What is the summary of The Adventures of Tom Sawyer?
Mark Twain's classic 19th century novel tells the story of Tom Sawyer, a wild young boy who grows up on the Mississippi River. The story is interconnected by a series of chapter "vignettes," usually highly dramatic and of a comic nature. One of the most famous is the whitewashing scene where Tom convinces some friends by the use of reverse psychology to paint his fence--for a price. Tom not only gets out of the work he hates, but earns trade items from his gullible friends. Tom falls for Becky Thatcher, the daughter of a local judge. Tom's best friend is the even more untamed Huckleberry Finn; while hanging out in the cemetery one night, they witness Injun Joe stab and kill the local doctor. The boys swear not to reveal what they have seen, but when an innocent man is accused, Tom's and Huck's consciences get the best of them. After the boys take a lengthy raft trip down the river pretending to be pirates--and are later believed drowned by the town--the boys return home just in time to see their own funerals. They eventually decide to testify in court, naming Injun Joe as the killer, who escapes the courtroom.

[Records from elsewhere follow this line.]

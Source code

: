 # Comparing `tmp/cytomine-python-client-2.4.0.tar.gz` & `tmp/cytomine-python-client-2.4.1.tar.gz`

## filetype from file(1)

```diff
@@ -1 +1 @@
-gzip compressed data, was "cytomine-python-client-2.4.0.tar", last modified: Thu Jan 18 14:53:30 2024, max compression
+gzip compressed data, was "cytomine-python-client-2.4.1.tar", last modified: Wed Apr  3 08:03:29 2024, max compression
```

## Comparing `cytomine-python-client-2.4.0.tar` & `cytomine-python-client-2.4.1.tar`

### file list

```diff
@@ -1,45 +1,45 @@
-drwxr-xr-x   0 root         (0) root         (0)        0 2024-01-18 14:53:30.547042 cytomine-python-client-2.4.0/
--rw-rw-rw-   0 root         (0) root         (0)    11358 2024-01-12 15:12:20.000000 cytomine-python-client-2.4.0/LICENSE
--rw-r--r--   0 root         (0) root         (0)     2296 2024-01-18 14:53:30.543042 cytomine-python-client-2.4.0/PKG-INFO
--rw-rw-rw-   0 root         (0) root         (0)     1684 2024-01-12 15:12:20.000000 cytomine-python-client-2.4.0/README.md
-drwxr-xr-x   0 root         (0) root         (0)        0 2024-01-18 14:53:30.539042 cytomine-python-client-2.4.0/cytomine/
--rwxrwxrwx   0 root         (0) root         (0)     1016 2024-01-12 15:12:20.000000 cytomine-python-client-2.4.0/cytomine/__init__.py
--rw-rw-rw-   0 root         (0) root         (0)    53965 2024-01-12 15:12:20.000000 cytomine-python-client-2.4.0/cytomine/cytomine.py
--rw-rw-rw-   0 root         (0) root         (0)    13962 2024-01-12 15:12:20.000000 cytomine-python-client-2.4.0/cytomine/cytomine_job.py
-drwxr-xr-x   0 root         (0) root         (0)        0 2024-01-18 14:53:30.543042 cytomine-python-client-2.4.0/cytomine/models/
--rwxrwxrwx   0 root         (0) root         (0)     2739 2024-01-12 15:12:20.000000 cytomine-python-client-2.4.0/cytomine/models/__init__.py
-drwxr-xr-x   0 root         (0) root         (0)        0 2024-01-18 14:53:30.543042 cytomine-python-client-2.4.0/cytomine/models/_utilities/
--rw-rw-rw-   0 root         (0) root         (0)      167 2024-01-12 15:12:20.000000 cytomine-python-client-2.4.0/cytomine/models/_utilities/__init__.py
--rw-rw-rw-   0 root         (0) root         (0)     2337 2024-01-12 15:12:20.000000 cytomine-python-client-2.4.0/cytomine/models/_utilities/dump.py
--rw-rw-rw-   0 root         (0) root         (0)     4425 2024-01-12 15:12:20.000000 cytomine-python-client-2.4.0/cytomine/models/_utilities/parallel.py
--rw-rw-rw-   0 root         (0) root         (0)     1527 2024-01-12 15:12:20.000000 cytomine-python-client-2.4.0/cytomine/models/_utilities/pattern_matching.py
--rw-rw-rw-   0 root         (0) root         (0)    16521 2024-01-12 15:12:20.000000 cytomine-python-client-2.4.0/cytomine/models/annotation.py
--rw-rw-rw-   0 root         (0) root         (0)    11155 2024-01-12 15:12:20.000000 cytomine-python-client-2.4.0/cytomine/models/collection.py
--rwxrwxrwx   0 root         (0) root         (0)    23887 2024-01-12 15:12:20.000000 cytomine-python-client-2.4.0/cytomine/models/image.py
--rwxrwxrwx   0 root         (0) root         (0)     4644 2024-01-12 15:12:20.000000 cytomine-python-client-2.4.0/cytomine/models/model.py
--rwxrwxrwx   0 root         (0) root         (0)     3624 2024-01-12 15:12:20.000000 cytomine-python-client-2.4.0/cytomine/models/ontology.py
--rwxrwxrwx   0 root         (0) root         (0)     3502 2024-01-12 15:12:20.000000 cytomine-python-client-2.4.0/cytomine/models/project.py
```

While looking for gold in an abandoned, haunted house, the hidden boys discover the disguised Injun Joe, who is burying some stolen money. In doing so, Joe finds another treasure of gold. Joe takes the money to hide it elsewhere; Tom and Huck decide to keep an eye on Joe in the hope of discovering where he hides the treasure. Later, Tom and Becky take in a picnic and decide to explore some caves, in which they get lost. Inside, they see Injun Joe, but Tom and Becky manage to elude him and eventually escape. When Tom and Huck hear later that the cave entrances have been sealed, they realize that Injun Joe must have been left inside--possibly with the hidden treasure. When Tom and Huck return to search the caves, they find the treasure. They become local heroes and the richest boys in town. Huck, however, cannot stand the thought of being civilized, and he decides to escape back to his old ways--setting the stage for Twain's classic followup novel, The Adventures of Huckleberry Finn.